• _Records supplied_:
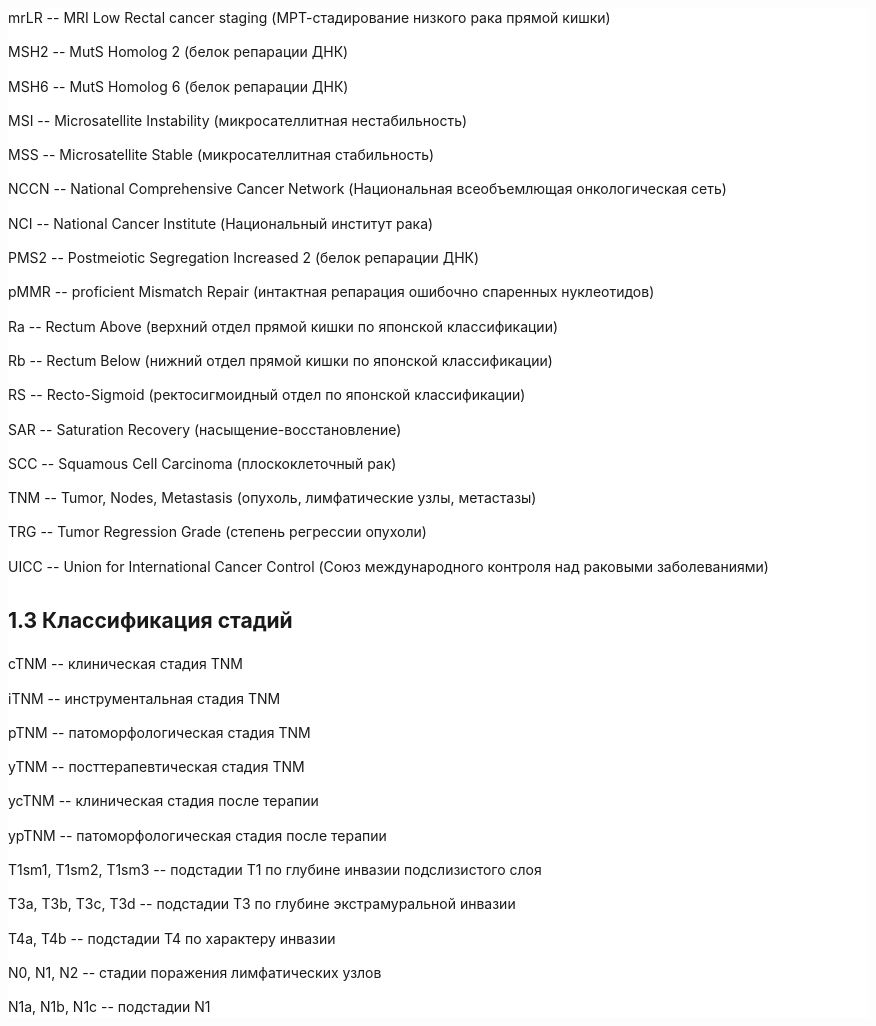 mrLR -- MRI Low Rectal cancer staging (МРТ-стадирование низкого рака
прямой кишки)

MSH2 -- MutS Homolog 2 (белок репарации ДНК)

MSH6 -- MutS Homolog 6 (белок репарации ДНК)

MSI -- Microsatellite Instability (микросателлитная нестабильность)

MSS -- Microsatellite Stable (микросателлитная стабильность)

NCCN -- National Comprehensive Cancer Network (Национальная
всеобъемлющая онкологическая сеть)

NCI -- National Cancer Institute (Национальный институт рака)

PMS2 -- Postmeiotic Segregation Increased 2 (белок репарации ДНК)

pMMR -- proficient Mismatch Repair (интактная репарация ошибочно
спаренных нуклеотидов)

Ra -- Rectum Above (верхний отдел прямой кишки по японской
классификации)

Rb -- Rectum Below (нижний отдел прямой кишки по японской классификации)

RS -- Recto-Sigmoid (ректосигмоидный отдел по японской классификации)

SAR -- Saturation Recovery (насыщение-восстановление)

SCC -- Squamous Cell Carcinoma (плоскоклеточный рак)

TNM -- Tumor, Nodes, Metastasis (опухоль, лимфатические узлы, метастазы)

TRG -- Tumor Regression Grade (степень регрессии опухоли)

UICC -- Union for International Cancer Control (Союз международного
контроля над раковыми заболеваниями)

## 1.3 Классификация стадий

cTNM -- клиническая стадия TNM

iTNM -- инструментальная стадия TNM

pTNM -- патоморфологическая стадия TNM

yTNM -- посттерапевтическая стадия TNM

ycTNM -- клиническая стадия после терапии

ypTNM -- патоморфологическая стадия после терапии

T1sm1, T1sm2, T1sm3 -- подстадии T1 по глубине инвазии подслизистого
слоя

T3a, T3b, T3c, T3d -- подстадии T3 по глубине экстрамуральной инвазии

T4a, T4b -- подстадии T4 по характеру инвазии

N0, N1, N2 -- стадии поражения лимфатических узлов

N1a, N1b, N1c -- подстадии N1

...

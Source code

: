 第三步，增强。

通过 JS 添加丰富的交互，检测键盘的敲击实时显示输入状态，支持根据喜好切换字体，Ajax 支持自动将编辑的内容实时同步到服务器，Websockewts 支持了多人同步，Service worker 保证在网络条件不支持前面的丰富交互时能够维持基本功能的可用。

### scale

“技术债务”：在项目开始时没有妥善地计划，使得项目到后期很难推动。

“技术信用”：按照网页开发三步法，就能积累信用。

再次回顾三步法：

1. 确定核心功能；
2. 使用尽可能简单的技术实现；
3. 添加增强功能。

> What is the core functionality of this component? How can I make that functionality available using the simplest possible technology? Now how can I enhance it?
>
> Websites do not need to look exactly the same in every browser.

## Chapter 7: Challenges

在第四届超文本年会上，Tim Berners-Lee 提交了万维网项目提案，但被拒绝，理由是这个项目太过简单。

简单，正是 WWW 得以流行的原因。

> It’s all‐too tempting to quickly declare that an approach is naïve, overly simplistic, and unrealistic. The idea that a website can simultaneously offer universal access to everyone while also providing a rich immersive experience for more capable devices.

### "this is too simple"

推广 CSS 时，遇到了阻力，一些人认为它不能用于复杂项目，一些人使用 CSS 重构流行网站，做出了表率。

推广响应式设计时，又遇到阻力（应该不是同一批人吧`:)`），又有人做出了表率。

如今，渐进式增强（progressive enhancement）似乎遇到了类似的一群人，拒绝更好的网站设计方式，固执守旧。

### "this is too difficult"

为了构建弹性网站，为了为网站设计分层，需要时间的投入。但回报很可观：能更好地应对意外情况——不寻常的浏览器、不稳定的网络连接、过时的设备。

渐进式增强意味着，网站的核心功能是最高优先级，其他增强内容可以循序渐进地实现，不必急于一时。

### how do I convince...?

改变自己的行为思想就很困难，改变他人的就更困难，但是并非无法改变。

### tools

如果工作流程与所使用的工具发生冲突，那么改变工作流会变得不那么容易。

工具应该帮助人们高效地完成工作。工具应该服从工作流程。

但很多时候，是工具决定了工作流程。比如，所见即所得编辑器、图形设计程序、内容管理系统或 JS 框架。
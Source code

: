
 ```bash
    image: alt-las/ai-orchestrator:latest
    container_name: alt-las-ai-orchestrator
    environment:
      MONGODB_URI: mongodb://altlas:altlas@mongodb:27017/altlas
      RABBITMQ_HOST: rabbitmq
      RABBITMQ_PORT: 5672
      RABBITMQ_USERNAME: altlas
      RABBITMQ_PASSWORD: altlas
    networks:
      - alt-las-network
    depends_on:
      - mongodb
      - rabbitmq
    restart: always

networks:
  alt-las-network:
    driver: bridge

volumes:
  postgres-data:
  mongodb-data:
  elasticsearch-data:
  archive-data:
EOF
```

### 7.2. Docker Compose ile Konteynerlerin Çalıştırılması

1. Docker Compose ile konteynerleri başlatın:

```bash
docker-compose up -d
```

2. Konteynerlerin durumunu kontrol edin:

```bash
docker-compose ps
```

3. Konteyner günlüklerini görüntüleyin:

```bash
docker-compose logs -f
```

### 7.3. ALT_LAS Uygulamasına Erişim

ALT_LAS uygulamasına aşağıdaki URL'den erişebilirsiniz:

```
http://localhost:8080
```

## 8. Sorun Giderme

...

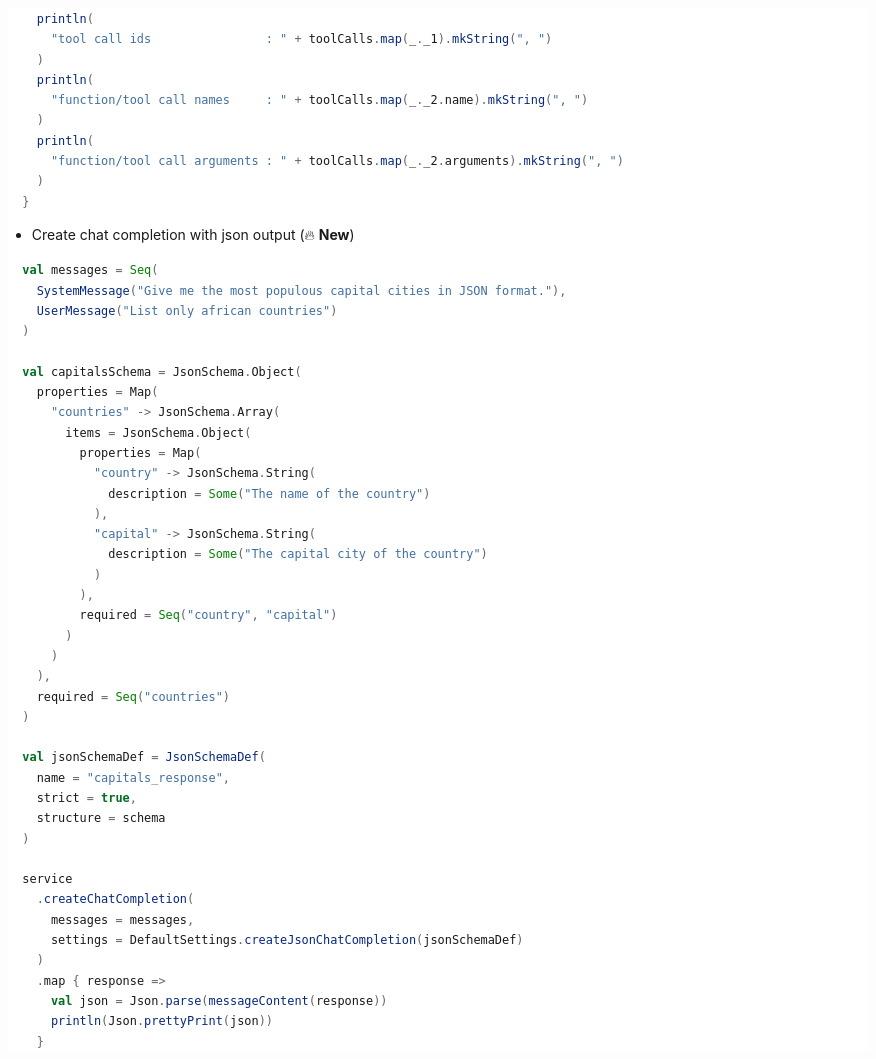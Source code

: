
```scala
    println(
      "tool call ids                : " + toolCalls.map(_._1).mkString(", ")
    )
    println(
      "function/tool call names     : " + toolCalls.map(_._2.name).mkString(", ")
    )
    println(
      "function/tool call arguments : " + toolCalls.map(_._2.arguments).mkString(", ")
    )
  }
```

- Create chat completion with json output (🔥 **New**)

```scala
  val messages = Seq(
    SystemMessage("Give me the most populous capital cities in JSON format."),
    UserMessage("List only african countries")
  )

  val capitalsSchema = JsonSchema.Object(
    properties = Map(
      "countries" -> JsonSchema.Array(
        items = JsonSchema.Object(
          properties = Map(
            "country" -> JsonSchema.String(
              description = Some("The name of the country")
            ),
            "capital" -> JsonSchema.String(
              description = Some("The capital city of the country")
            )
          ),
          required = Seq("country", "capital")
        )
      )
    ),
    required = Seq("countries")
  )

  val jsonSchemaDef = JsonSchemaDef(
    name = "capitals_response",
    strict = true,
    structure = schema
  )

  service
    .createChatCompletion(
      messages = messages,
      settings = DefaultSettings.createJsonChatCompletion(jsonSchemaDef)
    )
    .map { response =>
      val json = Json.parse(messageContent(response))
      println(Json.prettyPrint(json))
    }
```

• _What the exercise asks_: Lines that contain "инвазии" are the result; find them in the entries above and copy each one.

• _Result of this exercise_:
T1sm1, T1sm2, T1sm3 -- подстадии T1 по глубине инвазии подслизистого
T3a, T3b, T3c, T3d -- подстадии T3 по глубине экстрамуральной инвазии
T4a, T4b -- подстадии T4 по характеру инвазии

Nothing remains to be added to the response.